+++ Records +++

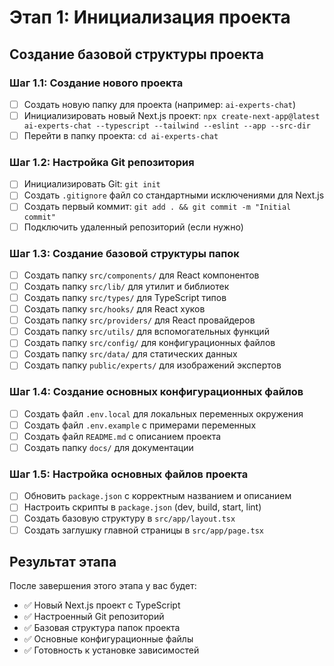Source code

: # Этап 1: Инициализация проекта

## Создание базовой структуры проекта

### Шаг 1.1: Создание нового проекта
- [ ] Создать новую папку для проекта (например: `ai-experts-chat`)
- [ ] Инициализировать новый Next.js проект: `npx create-next-app@latest ai-experts-chat --typescript --tailwind --eslint --app --src-dir`
- [ ] Перейти в папку проекта: `cd ai-experts-chat`

### Шаг 1.2: Настройка Git репозитория
- [ ] Инициализировать Git: `git init`
- [ ] Создать `.gitignore` файл со стандартными исключениями для Next.js
- [ ] Создать первый коммит: `git add . && git commit -m "Initial commit"`
- [ ] Подключить удаленный репозиторий (если нужно)

### Шаг 1.3: Создание базовой структуры папок
- [ ] Создать папку `src/components/` для React компонентов
- [ ] Создать папку `src/lib/` для утилит и библиотек
- [ ] Создать папку `src/types/` для TypeScript типов
- [ ] Создать папку `src/hooks/` для React хуков
- [ ] Создать папку `src/providers/` для React провайдеров
- [ ] Создать папку `src/utils/` для вспомогательных функций
- [ ] Создать папку `src/config/` для конфигурационных файлов
- [ ] Создать папку `src/data/` для статических данных
- [ ] Создать папку `public/experts/` для изображений экспертов

### Шаг 1.4: Создание основных конфигурационных файлов
- [ ] Создать файл `.env.local` для локальных переменных окружения
- [ ] Создать файл `.env.example` с примерами переменных
- [ ] Создать файл `README.md` с описанием проекта
- [ ] Создать папку `docs/` для документации

### Шаг 1.5: Настройка основных файлов проекта
- [ ] Обновить `package.json` с корректным названием и описанием
- [ ] Настроить скрипты в `package.json` (dev, build, start, lint)
- [ ] Создать базовую структуру в `src/app/layout.tsx`
- [ ] Создать заглушку главной страницы в `src/app/page.tsx`

## Результат этапа
После завершения этого этапа у вас будет:
- ✅ Новый Next.js проект с TypeScript
- ✅ Настроенный Git репозиторий
- ✅ Базовая структура папок проекта
- ✅ Основные конфигурационные файлы
- ✅ Готовность к установке зависимостей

+++

• **Task brief**: Give only the lines from the one holding "- [ ] Создать первый" through the one holding "с описанием проекта", each restated exactly as it appears above.

• **Output of the exercise**:
- [ ] Создать первый коммит: `git add . && git commit -m "Initial commit"`
- [ ] Подключить удаленный репозиторий (если нужно)

### Шаг 1.3: Создание базовой структуры папок
- [ ] Создать папку `src/components/` для React компонентов
- [ ] Создать папку `src/lib/` для утилит и библиотек
- [ ] Создать папку `src/types/` для TypeScript типов
- [ ] Создать папку `src/hooks/` для React хуков
- [ ] Создать папку `src/providers/` для React провайдеров
- [ ] Создать папку `src/utils/` для вспомогательных функций
- [ ] Создать папку `src/config/` для конфигурационных файлов
- [ ] Создать папку `src/data/` для статических данных
- [ ] Создать папку `public/experts/` для изображений экспертов

### Шаг 1.4: Создание основных конфигурационных файлов
- [ ] Создать файл `.env.local` для локальных переменных окружения
- [ ] Создать файл `.env.example` с примерами переменных
- [ ] Создать файл `README.md` с описанием проекта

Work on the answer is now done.